Gelişmekte olan çocuk beynini uzun ödevler ile yormayın

Online derslerde dikkat süresinin yeterli düzeyde gelişmiş bireylerde daha etkili olacağının altını çizen Göçek, şöyle devam etti: “Özellikle gelişmekte olan çocuk beyni için uzun ders süreleri ve ödevlerin yapılması beklenmemeli. Çocukların hem gelişim basamakları hem de duygusal ve bilişsel gelişimleri online dersler karşısındaki öğrenme düzeyini etkileyebilir. Aynı zamanda çocukların doğumla gelen mizaç özellikleri de derslerin öğrenilmesinde rol oynayabilir. Hareketli ve dürtüsel bir öğrencinin online dersleri ve ödevleri diğer arkadaşları gibi uzun uzun dinlemesi veya yapması beklenmemeli. Dikkat süresi daha az çocuklarda bilgilerin daha sonra tamamlanabilmesi için öğretmenlerden destek istenmeli. Eve yollanacak olan bilgiler süreç içinde tamamlanmalı. Okullarda işlenen derslerin ve verilen ödevlerin yaşanılan bu olağanüstü döneme uygun olmadığı fark edilirse okul velileri gerekirse okul yönetimiyle tekrar bu durumu konuşabilmeli. Öğretmenler derslerini daha interaktif ve çocukların dikkatlerini çekecek şekilde düzenlemeli. Verilen ödevler kısa olmalı. Bu dönemde ebeveynlerin çocuklarına evde ve mümkünse dışarıda bol bol hareket edip, oyunlar oynamalarına izin vermeli.”
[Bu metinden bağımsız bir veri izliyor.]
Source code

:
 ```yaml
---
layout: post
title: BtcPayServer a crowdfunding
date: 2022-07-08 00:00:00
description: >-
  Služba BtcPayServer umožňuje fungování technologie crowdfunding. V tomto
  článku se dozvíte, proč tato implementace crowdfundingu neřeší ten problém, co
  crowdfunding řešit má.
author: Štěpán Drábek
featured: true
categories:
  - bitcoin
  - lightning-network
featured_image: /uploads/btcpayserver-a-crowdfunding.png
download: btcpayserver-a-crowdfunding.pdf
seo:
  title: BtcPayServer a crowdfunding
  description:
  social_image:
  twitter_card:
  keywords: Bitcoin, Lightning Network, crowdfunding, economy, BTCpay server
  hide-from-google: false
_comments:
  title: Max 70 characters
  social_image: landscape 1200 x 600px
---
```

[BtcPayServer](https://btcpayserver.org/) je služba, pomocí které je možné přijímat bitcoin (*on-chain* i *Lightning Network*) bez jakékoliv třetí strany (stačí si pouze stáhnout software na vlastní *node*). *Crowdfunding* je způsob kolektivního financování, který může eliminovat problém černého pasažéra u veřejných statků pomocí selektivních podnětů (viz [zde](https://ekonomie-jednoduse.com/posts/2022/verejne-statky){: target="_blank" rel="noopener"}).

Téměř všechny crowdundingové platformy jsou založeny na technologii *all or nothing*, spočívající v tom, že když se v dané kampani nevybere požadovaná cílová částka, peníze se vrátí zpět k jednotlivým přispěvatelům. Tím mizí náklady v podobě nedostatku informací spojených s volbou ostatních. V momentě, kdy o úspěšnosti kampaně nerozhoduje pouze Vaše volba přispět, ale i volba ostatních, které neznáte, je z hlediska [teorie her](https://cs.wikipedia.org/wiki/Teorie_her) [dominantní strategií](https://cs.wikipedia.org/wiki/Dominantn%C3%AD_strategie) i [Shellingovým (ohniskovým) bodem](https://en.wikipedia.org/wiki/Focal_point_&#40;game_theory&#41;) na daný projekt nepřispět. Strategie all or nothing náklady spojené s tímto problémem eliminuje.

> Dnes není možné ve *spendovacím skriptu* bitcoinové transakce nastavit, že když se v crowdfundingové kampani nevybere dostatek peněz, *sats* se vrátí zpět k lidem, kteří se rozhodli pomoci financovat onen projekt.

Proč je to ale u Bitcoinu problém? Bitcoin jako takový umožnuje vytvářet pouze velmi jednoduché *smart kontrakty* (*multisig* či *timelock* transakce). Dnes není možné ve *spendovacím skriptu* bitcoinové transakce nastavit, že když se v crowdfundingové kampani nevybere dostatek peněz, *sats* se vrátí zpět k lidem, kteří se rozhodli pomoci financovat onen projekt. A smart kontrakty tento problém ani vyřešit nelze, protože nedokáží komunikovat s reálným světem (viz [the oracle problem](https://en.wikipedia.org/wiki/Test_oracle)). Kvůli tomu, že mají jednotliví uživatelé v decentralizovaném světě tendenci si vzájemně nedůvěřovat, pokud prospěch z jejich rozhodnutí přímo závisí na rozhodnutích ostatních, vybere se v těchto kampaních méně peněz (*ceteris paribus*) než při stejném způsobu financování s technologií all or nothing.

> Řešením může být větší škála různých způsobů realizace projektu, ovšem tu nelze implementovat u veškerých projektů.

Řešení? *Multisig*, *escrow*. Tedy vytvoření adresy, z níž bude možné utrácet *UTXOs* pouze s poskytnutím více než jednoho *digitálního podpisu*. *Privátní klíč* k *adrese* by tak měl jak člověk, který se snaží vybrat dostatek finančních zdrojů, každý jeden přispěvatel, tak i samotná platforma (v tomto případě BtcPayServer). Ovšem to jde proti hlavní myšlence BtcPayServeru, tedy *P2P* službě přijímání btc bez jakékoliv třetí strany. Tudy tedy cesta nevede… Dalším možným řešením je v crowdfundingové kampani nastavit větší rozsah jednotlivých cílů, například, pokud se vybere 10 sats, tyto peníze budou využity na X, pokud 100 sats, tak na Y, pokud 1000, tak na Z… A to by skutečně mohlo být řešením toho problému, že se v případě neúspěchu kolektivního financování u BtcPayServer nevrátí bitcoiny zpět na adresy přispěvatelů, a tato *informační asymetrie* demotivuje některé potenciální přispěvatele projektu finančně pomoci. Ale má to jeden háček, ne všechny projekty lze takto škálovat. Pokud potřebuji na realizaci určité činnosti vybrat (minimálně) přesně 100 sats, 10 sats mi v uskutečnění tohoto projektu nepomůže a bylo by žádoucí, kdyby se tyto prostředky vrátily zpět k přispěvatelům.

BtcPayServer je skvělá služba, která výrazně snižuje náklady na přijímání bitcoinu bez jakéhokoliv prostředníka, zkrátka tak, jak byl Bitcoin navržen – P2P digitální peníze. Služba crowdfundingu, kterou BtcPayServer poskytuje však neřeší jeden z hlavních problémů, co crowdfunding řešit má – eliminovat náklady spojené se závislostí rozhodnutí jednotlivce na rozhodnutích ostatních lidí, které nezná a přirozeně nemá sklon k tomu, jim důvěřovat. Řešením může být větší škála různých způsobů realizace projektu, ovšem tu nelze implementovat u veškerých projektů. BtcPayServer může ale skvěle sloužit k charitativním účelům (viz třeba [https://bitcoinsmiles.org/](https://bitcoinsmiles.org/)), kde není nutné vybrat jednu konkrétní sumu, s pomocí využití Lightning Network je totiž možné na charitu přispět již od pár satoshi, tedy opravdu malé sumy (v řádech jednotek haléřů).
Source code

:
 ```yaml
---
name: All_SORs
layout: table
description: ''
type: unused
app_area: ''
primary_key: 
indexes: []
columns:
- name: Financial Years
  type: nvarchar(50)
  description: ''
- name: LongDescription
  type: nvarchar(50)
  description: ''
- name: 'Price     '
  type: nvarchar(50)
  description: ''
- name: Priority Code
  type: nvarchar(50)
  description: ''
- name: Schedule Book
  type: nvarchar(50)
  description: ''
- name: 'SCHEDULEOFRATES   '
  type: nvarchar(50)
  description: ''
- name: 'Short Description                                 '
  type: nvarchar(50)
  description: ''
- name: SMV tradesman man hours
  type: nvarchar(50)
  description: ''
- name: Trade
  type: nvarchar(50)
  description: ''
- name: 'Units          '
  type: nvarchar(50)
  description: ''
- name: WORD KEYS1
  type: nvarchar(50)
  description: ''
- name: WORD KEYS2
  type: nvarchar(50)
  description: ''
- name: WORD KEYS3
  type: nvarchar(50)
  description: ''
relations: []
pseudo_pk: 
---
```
Ebeveynler rehberlik yardımı almalı

Çocukların olumlu okul ve ev yaşamı sürmelerinde ebeveynlerin destek almaları gerektiğini vurgulayan Dr. Öğr. Üyesi Elif Akdağ Göçek, “Örneğin anne ve babalar okul rehberlerinden yardım istemeli.Gerekirse ailelere evdeki ders programının hazırlanmasında destek olunmalı. Yaşanılan bu salgın sırasında çocukların ömür boyu hatırlayacağı anılarda şekillenebiliyor.O yüzden çocuklara mümkün olduğunca olumlu bir okul ve ev yaşamı sürmelerine destek olunmalı. Okulda ve evde bol bol eğlenceli aktivitelere yer verilmeli. Çocukların endişelerini ifade etmelerine yardımcı olacak sohbet ortamları yaratılmalı. Oyunlar, spor ve sanatsal etkinliklere hem okullarda hem de evlerde bol bol zaman ayırılmalı” şeklinde konuştu.